Granville T. Woods, who would have turned 160 years old on April 23, was known as the “Black Edison.” He registered nearly 60 patents—ranging from the development of the telephone to the multiplex telegraph. Born in Columbus, Ohio to a part-Native American, part black mother and a black father, Woods worked at a young age in various railway stations and blacksmithing jobs, and then received his formal education through night school and studying engineering. It wasn’t until he made the big move to New York City in 1876, however, that Woods realized his potential and skill in electricity and engineering.
Through Woods’s electrical expertise, he became an inventor at a time when financial support and backers typically did not support people of African-American descent, leaving many inventors without a chance to truly act on their genius. At one point, Woods was forced to defend himself in court twice against Thomas Edison due to a lawsuit over his Synchronous Multiplex Railway Telegraph, which Edison claimed was actually his idea. After Woods won his case, Edison offered him a position at the Edison Company, which he declined. As a result of being denied opportunities due to the color of his skin, Woods and his brother Lyates founded the Woods Railway Telegraph Company in 1884 and funded their own projects.

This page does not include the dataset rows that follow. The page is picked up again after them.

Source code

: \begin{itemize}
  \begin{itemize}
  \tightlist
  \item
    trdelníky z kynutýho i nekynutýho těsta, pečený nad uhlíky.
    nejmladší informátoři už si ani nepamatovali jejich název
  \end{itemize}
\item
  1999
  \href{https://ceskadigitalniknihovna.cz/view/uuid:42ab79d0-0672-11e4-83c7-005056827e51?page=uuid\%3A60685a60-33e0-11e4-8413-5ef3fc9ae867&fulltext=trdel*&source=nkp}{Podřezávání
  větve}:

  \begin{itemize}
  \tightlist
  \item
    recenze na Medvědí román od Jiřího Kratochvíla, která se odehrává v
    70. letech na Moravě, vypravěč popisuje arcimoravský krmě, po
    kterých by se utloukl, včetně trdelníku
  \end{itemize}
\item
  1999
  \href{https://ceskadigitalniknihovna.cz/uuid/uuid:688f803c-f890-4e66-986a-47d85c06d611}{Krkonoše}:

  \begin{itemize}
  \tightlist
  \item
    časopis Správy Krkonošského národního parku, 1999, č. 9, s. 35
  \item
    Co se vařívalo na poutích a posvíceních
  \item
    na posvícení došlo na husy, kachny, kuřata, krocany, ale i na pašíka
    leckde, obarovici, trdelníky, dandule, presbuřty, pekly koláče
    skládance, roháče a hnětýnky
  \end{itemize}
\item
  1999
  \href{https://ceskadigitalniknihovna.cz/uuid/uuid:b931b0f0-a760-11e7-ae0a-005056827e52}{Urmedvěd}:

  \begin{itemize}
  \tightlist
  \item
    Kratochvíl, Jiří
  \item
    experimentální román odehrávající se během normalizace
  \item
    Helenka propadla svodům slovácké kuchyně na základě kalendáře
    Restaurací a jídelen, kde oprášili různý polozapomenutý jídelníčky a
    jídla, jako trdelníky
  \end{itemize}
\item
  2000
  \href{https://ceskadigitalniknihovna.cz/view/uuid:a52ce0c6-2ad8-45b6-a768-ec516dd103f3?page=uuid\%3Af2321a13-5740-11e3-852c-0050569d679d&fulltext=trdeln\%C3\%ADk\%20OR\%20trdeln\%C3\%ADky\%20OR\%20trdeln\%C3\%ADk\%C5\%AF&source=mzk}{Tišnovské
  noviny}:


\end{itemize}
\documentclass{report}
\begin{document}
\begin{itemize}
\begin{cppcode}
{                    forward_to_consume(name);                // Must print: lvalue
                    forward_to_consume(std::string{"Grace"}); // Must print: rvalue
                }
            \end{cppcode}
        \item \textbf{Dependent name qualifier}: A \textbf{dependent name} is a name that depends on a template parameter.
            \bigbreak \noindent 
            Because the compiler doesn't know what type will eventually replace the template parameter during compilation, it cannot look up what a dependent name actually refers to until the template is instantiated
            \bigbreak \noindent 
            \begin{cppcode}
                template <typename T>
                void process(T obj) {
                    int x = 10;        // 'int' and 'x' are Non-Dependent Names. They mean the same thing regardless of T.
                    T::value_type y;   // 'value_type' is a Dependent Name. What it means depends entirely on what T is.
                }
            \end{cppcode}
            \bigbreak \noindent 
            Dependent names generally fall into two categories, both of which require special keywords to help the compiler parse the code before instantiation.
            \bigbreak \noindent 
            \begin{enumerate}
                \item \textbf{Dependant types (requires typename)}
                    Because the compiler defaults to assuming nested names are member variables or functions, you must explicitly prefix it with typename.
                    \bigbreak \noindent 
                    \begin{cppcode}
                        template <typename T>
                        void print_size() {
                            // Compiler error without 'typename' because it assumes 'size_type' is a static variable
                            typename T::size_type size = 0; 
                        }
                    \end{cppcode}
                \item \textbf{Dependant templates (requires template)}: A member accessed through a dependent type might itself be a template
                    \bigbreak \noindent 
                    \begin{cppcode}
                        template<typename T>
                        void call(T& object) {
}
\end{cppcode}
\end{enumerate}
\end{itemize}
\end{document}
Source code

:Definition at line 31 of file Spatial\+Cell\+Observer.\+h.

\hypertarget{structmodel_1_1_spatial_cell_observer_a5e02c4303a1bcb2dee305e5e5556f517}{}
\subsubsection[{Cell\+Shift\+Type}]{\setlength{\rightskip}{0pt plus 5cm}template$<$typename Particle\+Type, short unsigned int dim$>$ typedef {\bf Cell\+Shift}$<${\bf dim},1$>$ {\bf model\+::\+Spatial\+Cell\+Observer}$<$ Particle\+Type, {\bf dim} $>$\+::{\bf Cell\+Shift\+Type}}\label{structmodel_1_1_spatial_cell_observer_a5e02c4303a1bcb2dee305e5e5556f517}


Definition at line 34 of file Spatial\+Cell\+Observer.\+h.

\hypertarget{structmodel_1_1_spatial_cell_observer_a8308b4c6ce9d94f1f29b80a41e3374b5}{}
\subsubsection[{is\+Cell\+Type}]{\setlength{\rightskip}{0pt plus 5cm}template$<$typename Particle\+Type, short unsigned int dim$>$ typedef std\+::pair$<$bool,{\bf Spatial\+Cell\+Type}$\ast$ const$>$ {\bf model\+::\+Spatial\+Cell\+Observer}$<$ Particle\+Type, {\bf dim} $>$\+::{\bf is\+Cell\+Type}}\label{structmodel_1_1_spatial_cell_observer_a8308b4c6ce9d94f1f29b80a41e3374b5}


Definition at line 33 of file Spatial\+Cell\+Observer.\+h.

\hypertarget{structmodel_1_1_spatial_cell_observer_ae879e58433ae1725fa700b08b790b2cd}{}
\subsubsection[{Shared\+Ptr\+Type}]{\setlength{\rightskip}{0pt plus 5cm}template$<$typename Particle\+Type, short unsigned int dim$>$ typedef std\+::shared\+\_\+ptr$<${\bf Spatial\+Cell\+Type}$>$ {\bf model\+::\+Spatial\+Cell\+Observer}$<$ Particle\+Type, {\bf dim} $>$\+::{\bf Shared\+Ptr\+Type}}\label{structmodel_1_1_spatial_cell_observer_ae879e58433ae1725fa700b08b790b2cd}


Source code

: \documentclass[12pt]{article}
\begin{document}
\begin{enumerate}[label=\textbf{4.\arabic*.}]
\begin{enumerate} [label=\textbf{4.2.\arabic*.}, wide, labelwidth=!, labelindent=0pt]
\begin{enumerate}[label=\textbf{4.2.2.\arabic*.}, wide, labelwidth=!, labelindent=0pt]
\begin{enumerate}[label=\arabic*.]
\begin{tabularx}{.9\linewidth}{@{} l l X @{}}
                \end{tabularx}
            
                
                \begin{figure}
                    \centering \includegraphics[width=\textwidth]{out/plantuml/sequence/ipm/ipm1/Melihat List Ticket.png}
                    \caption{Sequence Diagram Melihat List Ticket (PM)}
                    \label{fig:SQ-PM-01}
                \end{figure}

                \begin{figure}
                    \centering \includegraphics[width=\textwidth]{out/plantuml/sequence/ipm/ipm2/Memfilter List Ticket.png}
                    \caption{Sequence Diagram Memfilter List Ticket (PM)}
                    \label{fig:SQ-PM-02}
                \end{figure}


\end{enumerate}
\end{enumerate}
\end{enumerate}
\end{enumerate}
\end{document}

In April 1896, writer Sadie Hall highlighted that "the most remarkable invention of Mr. Woods is for the regulation of electric motors." Due to the intensive use of energy and inherently wasteful nature of electric motors at the time, Woods’s improvements allowed for less resistance and a reduction in the amount of loss. You can find more information in our collection, Writers' Program, New York City: Negroes of New York Collection housed in the Manuscripts, Archives, and Rare Books Division.
In the Jean Blackwell Hudson Research and Reference Division, we have photos and a short description of 49 of Woods's inventions, compiled by author Jonathan Walker, as well as a detailed biography by David Head titled Granville T. Woods: African American Communication and Transportation Pioneer.